Endless as the issues may seem, Hong’s show is only an hour long. But the dean’s radio program provided a medium Monday for cataloging a busy and bristling week in student-government affairs.
Hong invited four members of the Associated Students of Madison and its various committees to discuss the Segregated Student Finance Committee’s recent rejection of four organization budgets. Naturally, the guests also discussed Chancellor John Wiley’s controversial ruling overturning another ASM decision regarding the student group MEChA.
But Hong’s listeners, like many students on campus not tapped intravenously to campus politics, are not always familiar with the student-council buzzwords. For instance, what exactly is SSFC?
“It covers student organization budgets — things that aren’t allocable,” Rep. Angela Frozena explained.
Frozena told Hong SSFC practices and performance were brought into specific relief during the well-publicized Supreme Court case filed by Scott Southworth.
“The case was about the concern of students having to fund organizations they disagree with,” Frozena said. She told Hong that as the case proceeded through the courts, the subject of viewpoint-neutrality became a central concern.
“The courts found that viewpoint-neutrality was not an issue. Obviously, not everyone agrees with that,” Frozena said.
Student government is full of factions and dissent, which last week’s attempted impeachment drove home, and SSFC representative Josh Orton said he agreed with Frozena only to a point.
“There’s a great burden on people who make these decisions,” Orton said. “You can criticize a group for not spending money effectively, but you have to ask yourself if you’re attacking the content or the operations of the group itself.”
When Hong asked what other standards the SSFC and ASM had, Orton stressed the importance of objective political arguments.
“With a strenuous approach to enforcing that standard, biases can be fished out,” Orton said.

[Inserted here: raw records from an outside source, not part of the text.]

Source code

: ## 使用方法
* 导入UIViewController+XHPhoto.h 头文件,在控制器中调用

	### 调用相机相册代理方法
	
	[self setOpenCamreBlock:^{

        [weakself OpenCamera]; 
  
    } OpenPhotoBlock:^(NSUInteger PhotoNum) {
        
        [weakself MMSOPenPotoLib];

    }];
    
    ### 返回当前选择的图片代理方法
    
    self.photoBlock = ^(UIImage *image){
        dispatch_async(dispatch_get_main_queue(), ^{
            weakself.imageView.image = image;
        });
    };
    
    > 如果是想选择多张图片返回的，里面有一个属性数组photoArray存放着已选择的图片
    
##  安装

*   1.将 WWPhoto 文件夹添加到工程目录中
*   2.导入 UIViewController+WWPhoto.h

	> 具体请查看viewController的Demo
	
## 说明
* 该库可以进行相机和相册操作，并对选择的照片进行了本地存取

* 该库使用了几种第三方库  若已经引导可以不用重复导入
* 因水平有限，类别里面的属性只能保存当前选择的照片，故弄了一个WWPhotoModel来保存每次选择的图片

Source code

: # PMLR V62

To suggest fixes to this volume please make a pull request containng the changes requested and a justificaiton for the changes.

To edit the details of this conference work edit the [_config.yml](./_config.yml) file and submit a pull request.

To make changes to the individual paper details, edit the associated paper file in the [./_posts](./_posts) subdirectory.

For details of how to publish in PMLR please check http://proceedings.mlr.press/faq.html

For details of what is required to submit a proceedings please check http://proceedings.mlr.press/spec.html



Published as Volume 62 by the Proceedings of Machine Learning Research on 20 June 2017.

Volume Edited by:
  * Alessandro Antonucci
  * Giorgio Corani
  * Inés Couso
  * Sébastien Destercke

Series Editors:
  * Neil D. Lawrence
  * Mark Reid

One suggestion for eliminating conflicts in the allocation was a segregated-fee opt-out system, which ASM rejected last week and Hong’s guests tackled readily. With this system in place, students would be able to pick and choose which groups they wanted to fund with their fees money.
“[The system] will give a more apathetic person more protection,” Frozena said.

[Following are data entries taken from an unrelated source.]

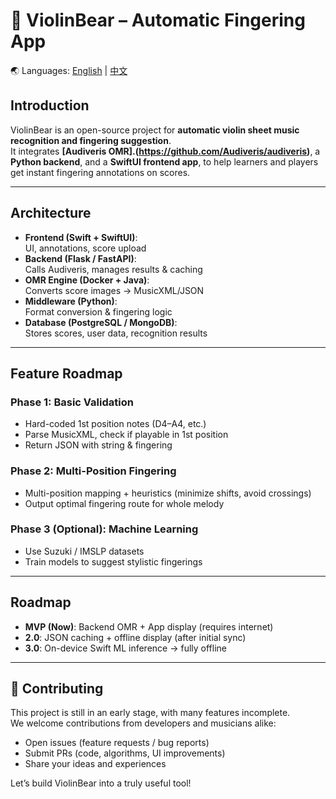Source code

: # 🎻 ViolinBear – Automatic Fingering App

🌏 Languages: [English](README.md) | [中文](README.zh.md)

## Introduction
ViolinBear is an open-source project for **automatic violin sheet music recognition and fingering suggestion**.  
It integrates **[Audiveris OMR].(https://github.com/Audiveris/audiveris)**, a **Python backend**, and a **SwiftUI frontend app**, to help learners and players get instant fingering annotations on scores.  

---

## Architecture
- **Frontend (Swift + SwiftUI)**:  
  UI, annotations, score upload  
- **Backend (Flask / FastAPI)**:  
  Calls Audiveris, manages results & caching  
- **OMR Engine (Docker + Java)**:  
  Converts score images → MusicXML/JSON  
- **Middleware (Python)**:  
  Format conversion & fingering logic  
- **Database (PostgreSQL / MongoDB)**:  
  Stores scores, user data, recognition results  

---

## Feature Roadmap
### Phase 1: Basic Validation
- Hard-coded 1st position notes (D4–A4, etc.)  
- Parse MusicXML, check if playable in 1st position  
- Return JSON with string & fingering  

### Phase 2: Multi-Position Fingering
- Multi-position mapping + heuristics (minimize shifts, avoid crossings)  
- Output optimal fingering route for whole melody  

### Phase 3 (Optional): Machine Learning
- Use Suzuki / IMSLP datasets  
- Train models to suggest stylistic fingerings  

---

## Roadmap
- **MVP (Now)**: Backend OMR + App display (requires internet)  
- **2.0**: JSON caching + offline display (after initial sync)  
- **3.0**: On-device Swift ML inference → fully offline  

---

## 🤝 Contributing
This project is still in an early stage, with many features incomplete.  
We welcome contributions from developers and musicians alike:  

- Open issues (feature requests / bug reports)  
- Submit PRs (code, algorithms, UI improvements)  
- Share your ideas and experiences  

Let’s build ViolinBear into a truly useful tool! 
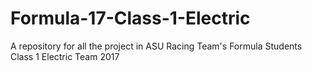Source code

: # Formula-17-Class-1-Electric
A repository for all the project in ASU Racing Team's Formula Students Class 1 Electric Team 2017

“That’s exactly what we don’t want,” Orton said. “The last thing we want to do is protect apathy.”
SSFC Rep. Faith Kurtyka said an opt-out system would never work and that if implemented “would be a bureaucratic nightmare.”
ASM representative Matt Modell stood behind the measure. Modell noted some groups’ use of seg-fee dollars towards dinners, T-shirts and luxury expenses because they had money left over from their budgets.
“I haven’t seen anything, any events, from some of these groups since October,” Modell said. “Let’s let students decide.”
The student council insiders made time at the end of the program to discuss Wiley’s decision to grant MEChA funding. Wiley has been heavily scrutinized for the decision, and student council resolved last week to let the chancellor discern MEChA’s budget particulars. Monday, in letters to both student newspapers, Wiley said such a resolution ignored due process.
“The chancellor decided not to meet with any students,” Modell said. “I’m not sure how the chancellor’s protecting students’ interests right now.”
Orton praised Wiley and called the original argument against MEChA “balsa-wood thin,” to which Kurtyka agreed.
“By cutting these groups’ funding, you’re saving each student a dollar. That’s not very much money,” Kurtyka said. “Think of all the learning experiences and volunteer opportunities you’re sacrificing for that dollar.”
Orton ended the show by saying controversy is beneficial to campus climate and that he was “happy with the free-speech forum.”